WHAT TO DO →
The data follows this line. Copy verbatim the line with "to warm cache." and each line after it to the end.

PROVIDED DATA →
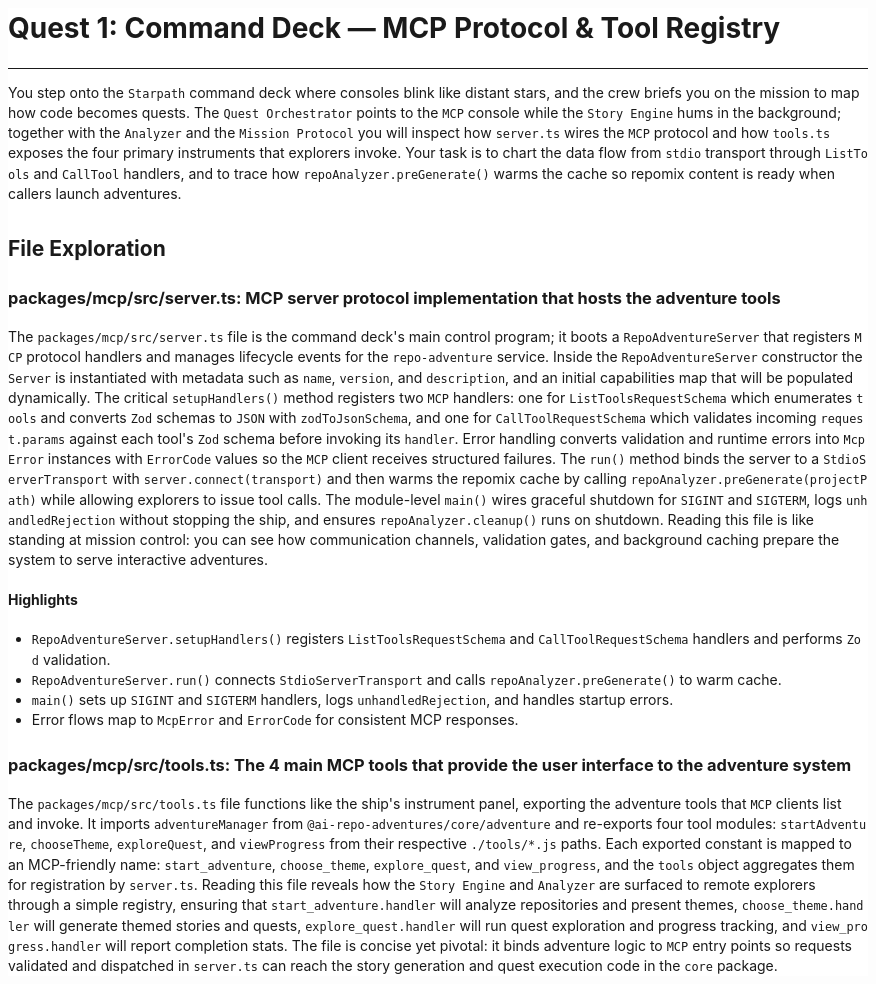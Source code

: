 # Quest 1: Command Deck — MCP Protocol & Tool Registry
---

You step onto the `Starpath` command deck where consoles blink like distant stars, and the crew briefs you on the mission to map how code becomes quests. The `Quest Orchestrator` points to the `MCP` console while the `Story Engine` hums in the background; together with the `Analyzer` and the `Mission Protocol` you will inspect how `server.ts` wires the `MCP` protocol and how `tools.ts` exposes the four primary instruments that explorers invoke. Your task is to chart the data flow from `stdio` transport through `ListTools` and `CallTool` handlers, and to trace how `repoAnalyzer.preGenerate()` warms the cache so repomix content is ready when callers launch adventures.

## File Exploration

### packages/mcp/src/server.ts: MCP server protocol implementation that hosts the adventure tools
The `packages/mcp/src/server.ts` file is the command deck's main control program; it boots a `RepoAdventureServer` that registers `MCP` protocol handlers and manages lifecycle events for the `repo-adventure` service. Inside the `RepoAdventureServer` constructor the `Server` is instantiated with metadata such as `name`, `version`, and `description`, and an initial capabilities map that will be populated dynamically. The critical `setupHandlers()` method registers two `MCP` handlers: one for `ListToolsRequestSchema` which enumerates `tools` and converts `Zod` schemas to `JSON` with `zodToJsonSchema`, and one for `CallToolRequestSchema` which validates incoming `request.params` against each tool's `Zod` schema before invoking its `handler`. Error handling converts validation and runtime errors into `McpError` instances with `ErrorCode` values so the `MCP` client receives structured failures. The `run()` method binds the server to a `StdioServerTransport` with `server.connect(transport)` and then warms the repomix cache by calling `repoAnalyzer.preGenerate(projectPath)` while allowing explorers to issue tool calls. The module-level `main()` wires graceful shutdown for `SIGINT` and `SIGTERM`, logs `unhandledRejection` without stopping the ship, and ensures `repoAnalyzer.cleanup()` runs on shutdown. Reading this file is like standing at mission control: you can see how communication channels, validation gates, and background caching prepare the system to serve interactive adventures.

#### Highlights
- `RepoAdventureServer.setupHandlers()` registers `ListToolsRequestSchema` and `CallToolRequestSchema` handlers and performs `Zod` validation.
- `RepoAdventureServer.run()` connects `StdioServerTransport` and calls `repoAnalyzer.preGenerate()` to warm cache.
- `main()` sets up `SIGINT` and `SIGTERM` handlers, logs `unhandledRejection`, and handles startup errors.
- Error flows map to `McpError` and `ErrorCode` for consistent MCP responses.

### packages/mcp/src/tools.ts: The 4 main MCP tools that provide the user interface to the adventure system
The `packages/mcp/src/tools.ts` file functions like the ship's instrument panel, exporting the adventure tools that `MCP` clients list and invoke. It imports `adventureManager` from `@ai-repo-adventures/core/adventure` and re-exports four tool modules: `startAdventure`, `chooseTheme`, `exploreQuest`, and `viewProgress` from their respective `./tools/*.js` paths. Each exported constant is mapped to an MCP-friendly name: `start_adventure`, `choose_theme`, `explore_quest`, and `view_progress`, and the `tools` object aggregates them for registration by `server.ts`. Reading this file reveals how the `Story Engine` and `Analyzer` are surfaced to remote explorers through a simple registry, ensuring that `start_adventure.handler` will analyze repositories and present themes, `choose_theme.handler` will generate themed stories and quests, `explore_quest.handler` will run quest exploration and progress tracking, and `view_progress.handler` will report completion stats. The file is concise yet pivotal: it binds adventure logic to `MCP` entry points so requests validated and dispatched in `server.ts` can reach the story generation and quest execution code in the `core` package.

WRITTEN SOLUTION →
- `RepoAdventureServer.run()` connects `StdioServerTransport` and calls `repoAnalyzer.preGenerate()` to warm cache.
- `main()` sets up `SIGINT` and `SIGTERM` handlers, logs `unhandledRejection`, and handles startup errors.
- Error flows map to `McpError` and `ErrorCode` for consistent MCP responses.

### packages/mcp/src/tools.ts: The 4 main MCP tools that provide the user interface to the adventure system
The `packages/mcp/src/tools.ts` file functions like the ship's instrument panel, exporting the adventure tools that `MCP` clients list and invoke. It imports `adventureManager` from `@ai-repo-adventures/core/adventure` and re-exports four tool modules: `startAdventure`, `chooseTheme`, `exploreQuest`, and `viewProgress` from their respective `./tools/*.js` paths. Each exported constant is mapped to an MCP-friendly name: `start_adventure`, `choose_theme`, `explore_quest`, and `view_progress`, and the `tools` object aggregates them for registration by `server.ts`. Reading this file reveals how the `Story Engine` and `Analyzer` are surfaced to remote explorers through a simple registry, ensuring that `start_adventure.handler` will analyze repositories and present themes, `choose_theme.handler` will generate themed stories and quests, `explore_quest.handler` will run quest exploration and progress tracking, and `view_progress.handler` will report completion stats. The file is concise yet pivotal: it binds adventure logic to `MCP` entry points so requests validated and dispatched in `server.ts` can reach the story generation and quest execution code in the `core` package.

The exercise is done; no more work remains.